## [Your instructions]
Scan the entries below for the word "cref". Copy out every line in which it occurs.

(Dataset entries)
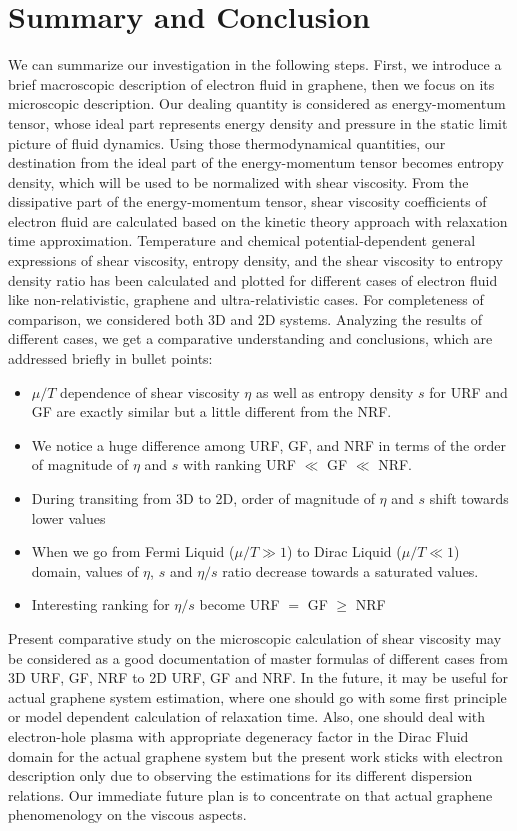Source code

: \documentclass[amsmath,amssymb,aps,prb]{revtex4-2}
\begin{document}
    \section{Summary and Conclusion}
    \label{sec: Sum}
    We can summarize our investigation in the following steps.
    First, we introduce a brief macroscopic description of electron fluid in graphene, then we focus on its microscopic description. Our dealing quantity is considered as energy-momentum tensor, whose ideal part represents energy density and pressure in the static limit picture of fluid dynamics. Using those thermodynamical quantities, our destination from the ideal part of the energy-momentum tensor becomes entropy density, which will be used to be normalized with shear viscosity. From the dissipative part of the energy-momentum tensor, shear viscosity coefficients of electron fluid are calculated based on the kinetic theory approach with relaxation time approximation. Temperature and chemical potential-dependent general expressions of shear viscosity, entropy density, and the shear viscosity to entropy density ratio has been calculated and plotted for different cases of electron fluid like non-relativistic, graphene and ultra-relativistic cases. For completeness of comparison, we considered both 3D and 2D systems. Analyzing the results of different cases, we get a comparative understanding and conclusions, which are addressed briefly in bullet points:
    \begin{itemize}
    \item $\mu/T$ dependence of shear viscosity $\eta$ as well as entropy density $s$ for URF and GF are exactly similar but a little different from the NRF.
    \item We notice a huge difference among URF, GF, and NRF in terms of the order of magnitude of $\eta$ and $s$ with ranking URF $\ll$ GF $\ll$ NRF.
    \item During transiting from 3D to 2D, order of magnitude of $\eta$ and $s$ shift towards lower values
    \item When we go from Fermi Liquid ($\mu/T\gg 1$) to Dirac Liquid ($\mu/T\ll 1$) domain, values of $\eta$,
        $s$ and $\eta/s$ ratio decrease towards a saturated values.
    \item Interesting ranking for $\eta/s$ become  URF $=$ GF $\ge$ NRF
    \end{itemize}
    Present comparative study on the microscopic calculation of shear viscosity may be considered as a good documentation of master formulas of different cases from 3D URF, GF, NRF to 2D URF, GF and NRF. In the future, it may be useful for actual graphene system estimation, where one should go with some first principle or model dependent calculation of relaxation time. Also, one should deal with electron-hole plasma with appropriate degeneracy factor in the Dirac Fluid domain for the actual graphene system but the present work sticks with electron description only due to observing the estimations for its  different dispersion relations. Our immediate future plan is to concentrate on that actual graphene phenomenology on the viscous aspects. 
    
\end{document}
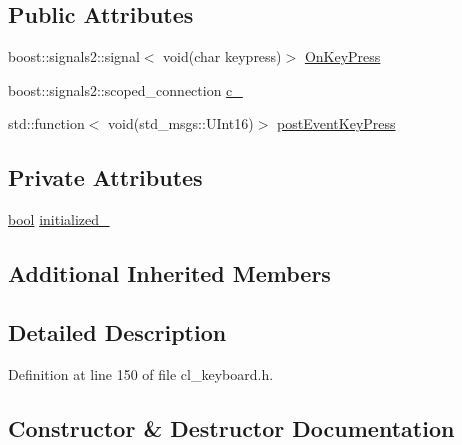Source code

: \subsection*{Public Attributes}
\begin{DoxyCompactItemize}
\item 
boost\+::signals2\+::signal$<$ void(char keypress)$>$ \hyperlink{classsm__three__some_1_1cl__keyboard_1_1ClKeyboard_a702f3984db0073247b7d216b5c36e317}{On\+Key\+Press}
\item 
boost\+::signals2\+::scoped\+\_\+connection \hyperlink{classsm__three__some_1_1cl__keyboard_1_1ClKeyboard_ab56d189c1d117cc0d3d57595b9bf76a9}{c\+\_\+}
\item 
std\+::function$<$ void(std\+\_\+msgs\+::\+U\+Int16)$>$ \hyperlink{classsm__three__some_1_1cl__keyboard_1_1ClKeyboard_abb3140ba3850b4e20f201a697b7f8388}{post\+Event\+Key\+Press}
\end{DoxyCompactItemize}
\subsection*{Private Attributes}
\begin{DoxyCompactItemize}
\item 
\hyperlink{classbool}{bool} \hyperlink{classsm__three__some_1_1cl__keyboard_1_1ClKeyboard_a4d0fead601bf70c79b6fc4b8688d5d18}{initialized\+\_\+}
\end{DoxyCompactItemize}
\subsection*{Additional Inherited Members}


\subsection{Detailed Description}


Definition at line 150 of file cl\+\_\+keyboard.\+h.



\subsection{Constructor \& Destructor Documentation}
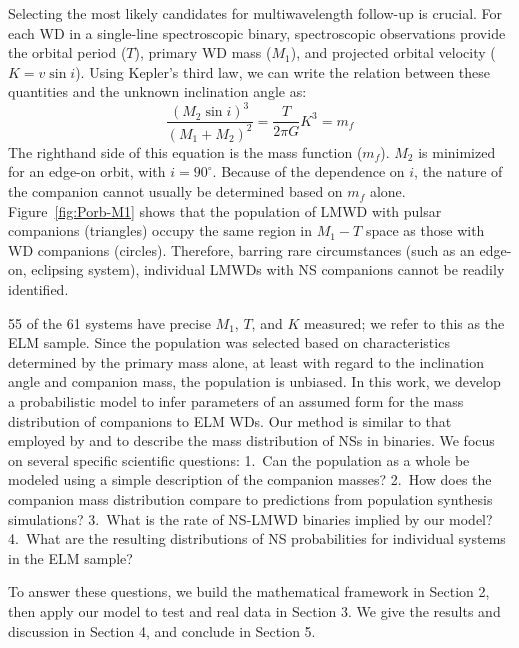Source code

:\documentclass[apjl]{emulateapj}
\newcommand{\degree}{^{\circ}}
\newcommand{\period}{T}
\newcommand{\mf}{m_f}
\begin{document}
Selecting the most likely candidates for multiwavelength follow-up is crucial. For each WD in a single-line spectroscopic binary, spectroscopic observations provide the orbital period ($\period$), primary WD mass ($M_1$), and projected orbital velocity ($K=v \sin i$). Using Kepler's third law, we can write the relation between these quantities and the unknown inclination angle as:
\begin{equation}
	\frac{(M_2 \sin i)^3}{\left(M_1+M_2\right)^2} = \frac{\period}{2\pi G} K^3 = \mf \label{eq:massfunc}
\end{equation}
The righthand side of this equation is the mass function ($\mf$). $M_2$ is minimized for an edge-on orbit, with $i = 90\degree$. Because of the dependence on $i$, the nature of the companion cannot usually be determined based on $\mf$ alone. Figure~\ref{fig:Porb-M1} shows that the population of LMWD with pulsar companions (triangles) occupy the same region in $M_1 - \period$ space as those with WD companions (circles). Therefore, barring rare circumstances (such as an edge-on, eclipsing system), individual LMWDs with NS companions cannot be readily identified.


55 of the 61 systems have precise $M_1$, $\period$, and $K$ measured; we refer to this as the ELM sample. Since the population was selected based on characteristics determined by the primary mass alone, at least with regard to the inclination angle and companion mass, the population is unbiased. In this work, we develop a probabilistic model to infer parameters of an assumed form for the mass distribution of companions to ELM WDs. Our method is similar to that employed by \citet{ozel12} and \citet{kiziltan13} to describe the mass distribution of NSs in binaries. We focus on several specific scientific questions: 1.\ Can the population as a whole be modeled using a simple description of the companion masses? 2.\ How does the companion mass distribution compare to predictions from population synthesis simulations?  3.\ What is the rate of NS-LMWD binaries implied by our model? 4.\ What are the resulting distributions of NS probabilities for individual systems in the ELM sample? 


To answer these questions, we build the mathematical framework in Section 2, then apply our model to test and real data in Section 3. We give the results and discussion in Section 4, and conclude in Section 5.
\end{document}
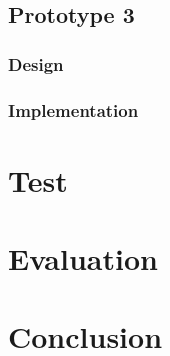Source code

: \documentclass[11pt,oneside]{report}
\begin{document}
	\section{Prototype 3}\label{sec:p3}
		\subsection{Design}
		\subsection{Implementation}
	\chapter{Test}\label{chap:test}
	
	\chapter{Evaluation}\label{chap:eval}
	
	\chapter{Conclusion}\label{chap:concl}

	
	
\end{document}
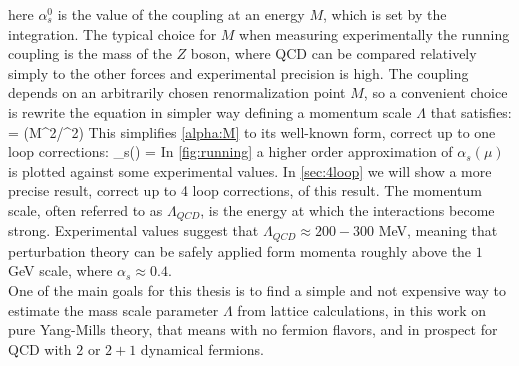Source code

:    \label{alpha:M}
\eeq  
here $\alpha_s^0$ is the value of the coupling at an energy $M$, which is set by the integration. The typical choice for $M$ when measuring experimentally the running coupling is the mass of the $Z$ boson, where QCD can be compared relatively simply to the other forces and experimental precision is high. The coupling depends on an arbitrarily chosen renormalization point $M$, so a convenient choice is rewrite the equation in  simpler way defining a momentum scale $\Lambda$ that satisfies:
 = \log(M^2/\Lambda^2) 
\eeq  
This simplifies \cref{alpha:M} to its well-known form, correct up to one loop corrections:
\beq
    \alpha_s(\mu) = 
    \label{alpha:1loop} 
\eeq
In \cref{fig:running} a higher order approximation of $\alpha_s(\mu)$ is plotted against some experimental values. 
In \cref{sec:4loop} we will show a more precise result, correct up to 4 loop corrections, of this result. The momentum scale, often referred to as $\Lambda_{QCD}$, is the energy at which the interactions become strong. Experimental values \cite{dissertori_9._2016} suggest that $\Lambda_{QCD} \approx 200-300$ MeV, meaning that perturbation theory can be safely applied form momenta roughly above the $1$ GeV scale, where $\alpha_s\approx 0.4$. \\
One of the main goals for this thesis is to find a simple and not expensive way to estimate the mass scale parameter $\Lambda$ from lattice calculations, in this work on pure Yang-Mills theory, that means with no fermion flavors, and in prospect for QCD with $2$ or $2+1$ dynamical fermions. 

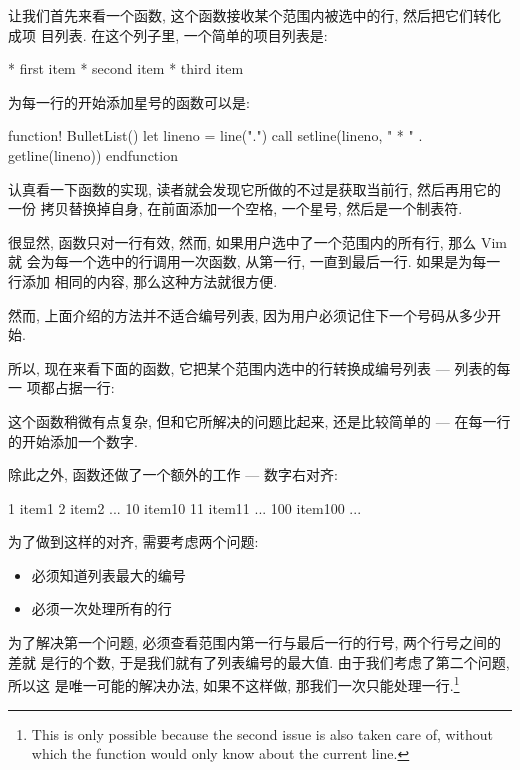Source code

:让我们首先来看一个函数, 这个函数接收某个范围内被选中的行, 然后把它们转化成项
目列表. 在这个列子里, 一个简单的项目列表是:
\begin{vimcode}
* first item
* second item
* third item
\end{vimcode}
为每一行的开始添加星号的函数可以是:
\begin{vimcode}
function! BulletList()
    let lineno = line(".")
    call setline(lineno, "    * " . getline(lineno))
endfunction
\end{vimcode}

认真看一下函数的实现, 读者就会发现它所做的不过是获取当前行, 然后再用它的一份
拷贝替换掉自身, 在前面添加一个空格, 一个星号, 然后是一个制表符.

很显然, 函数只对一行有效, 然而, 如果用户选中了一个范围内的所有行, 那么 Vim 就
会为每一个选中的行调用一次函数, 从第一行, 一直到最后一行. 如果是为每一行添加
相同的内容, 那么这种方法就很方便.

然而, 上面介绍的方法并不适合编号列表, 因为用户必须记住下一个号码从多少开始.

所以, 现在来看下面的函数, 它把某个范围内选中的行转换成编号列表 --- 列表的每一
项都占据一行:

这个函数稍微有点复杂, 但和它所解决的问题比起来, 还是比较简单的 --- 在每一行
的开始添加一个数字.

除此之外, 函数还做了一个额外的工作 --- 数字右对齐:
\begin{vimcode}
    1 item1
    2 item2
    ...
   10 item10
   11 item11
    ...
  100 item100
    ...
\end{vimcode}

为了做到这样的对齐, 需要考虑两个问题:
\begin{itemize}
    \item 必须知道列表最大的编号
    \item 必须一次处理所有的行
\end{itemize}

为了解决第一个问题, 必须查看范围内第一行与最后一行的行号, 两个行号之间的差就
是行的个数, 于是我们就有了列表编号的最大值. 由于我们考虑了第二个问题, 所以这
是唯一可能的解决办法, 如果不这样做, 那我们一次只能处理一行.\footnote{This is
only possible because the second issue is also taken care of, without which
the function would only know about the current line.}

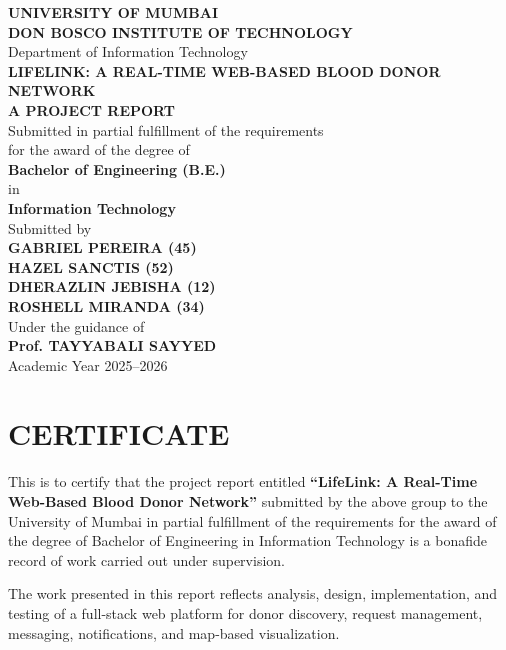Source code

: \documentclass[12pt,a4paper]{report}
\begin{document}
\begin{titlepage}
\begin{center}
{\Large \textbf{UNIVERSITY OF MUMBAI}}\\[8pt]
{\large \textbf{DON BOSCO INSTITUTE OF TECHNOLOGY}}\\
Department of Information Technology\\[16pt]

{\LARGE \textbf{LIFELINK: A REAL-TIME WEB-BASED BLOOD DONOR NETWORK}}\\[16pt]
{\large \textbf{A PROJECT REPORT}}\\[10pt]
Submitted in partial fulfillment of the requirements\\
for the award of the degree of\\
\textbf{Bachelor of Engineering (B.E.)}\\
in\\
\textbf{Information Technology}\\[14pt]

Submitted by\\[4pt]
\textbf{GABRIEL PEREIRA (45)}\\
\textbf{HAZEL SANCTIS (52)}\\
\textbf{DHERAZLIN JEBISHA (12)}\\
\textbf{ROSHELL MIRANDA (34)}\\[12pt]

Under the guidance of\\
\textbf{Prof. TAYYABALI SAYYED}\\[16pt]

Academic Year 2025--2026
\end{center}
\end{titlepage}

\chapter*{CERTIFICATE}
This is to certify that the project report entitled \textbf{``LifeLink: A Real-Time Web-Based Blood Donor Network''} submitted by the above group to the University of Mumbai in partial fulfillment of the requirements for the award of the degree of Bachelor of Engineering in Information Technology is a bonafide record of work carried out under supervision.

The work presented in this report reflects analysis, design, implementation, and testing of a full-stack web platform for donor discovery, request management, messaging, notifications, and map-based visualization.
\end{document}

## [Exercise result]
This simplifies \cref{alpha:M} to its well-known form, correct up to one loop corrections:
In \cref{fig:running} a higher order approximation of $\alpha_s(\mu)$ is plotted against some experimental values. 
In \cref{sec:4loop} we will show a more precise result, correct up to 4 loop corrections, of this result. The momentum scale, often referred to as $\Lambda_{QCD}$, is the energy at which the interactions become strong. Experimental values \cite{dissertori_9._2016} suggest that $\Lambda_{QCD} \approx 200-300$ MeV, meaning that perturbation theory can be safely applied form momenta roughly above the $1$ GeV scale, where $\alpha_s\approx 0.4$. \\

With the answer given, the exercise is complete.